Azithromycin, a potent autophagy inhibitor for cancer therapy, perturbs cytoskeletal protein dynamics
Menée à l'aide de lignées cellulaires de cancer du poumon, de myélome multiple et d'adénocarcinome surrénalien ainsi qu'à l'aide d'une xénogreffe sur un modèle murin, cette étude met en évidence un mécanisme par lequel l'azithromycine inhibe l'autophagie des cellules cancéreuses en perturbant la dynamique des protéines du cytosquelette
Résumé en anglais
Background : Autophagy plays an important role in tumour cell growth and survival and also promotes resistance to chemotherapy. Hence, autophagy has been targeted for cancer therapy. We previously reported that macrolide antibiotics including azithromycin (AZM) inhibit autophagy in various types of cancer cells in vitro.
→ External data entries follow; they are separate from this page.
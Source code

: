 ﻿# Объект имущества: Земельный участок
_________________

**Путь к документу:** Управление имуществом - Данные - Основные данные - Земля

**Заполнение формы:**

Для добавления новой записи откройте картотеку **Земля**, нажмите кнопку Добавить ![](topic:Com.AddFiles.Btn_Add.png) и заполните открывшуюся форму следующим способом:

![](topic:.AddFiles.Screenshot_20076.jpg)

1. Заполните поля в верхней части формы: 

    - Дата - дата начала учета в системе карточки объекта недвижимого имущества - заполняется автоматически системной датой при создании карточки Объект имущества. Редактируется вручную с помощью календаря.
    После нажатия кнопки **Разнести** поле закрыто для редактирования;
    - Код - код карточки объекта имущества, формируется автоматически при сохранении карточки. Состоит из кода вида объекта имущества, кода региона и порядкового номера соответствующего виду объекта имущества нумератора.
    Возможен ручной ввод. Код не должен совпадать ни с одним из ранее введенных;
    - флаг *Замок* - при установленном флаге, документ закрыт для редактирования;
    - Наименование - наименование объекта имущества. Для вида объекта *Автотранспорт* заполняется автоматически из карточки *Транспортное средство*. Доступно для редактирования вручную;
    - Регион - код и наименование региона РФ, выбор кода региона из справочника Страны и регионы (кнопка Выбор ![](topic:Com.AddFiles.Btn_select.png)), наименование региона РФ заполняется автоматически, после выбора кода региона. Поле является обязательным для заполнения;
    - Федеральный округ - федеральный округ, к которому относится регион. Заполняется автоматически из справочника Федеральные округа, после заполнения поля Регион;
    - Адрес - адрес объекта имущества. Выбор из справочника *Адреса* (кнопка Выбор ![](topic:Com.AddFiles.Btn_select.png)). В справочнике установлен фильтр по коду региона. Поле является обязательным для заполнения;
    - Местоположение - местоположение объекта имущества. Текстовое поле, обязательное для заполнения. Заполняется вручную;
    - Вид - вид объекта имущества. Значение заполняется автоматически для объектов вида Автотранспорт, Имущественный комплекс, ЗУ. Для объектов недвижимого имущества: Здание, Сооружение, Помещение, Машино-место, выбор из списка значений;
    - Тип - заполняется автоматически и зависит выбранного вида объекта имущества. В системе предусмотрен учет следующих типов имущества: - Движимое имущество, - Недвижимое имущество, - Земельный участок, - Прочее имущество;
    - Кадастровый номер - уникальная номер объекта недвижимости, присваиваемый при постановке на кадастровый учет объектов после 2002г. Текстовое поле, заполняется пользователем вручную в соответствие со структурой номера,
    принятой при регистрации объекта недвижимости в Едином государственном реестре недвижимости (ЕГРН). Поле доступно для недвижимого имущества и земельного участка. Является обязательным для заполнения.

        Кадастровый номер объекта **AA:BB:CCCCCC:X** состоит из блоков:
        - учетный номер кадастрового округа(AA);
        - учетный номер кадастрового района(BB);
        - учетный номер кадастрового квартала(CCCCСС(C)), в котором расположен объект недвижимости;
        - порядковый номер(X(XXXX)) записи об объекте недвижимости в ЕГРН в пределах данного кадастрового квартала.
However, the underlying molecular mechanism for autophagy inhibition remains unclear. Here, we aimed to identify the molecular target of AZM for inhibiting autophagy.
Methods : We identified the AZM-binding proteins using AZM-conjugated magnetic nanobeads for high-throughput affinity purification. Autophagy inhibitory mechanism of AZM was analysed by confocal microscopic and transmission electron microscopic observation. The anti-tumour effect with autophagy inhibition by oral AZM administration was assessed in the xenografted mice model.
Results : We elucidated that keratin-18 (KRT18) and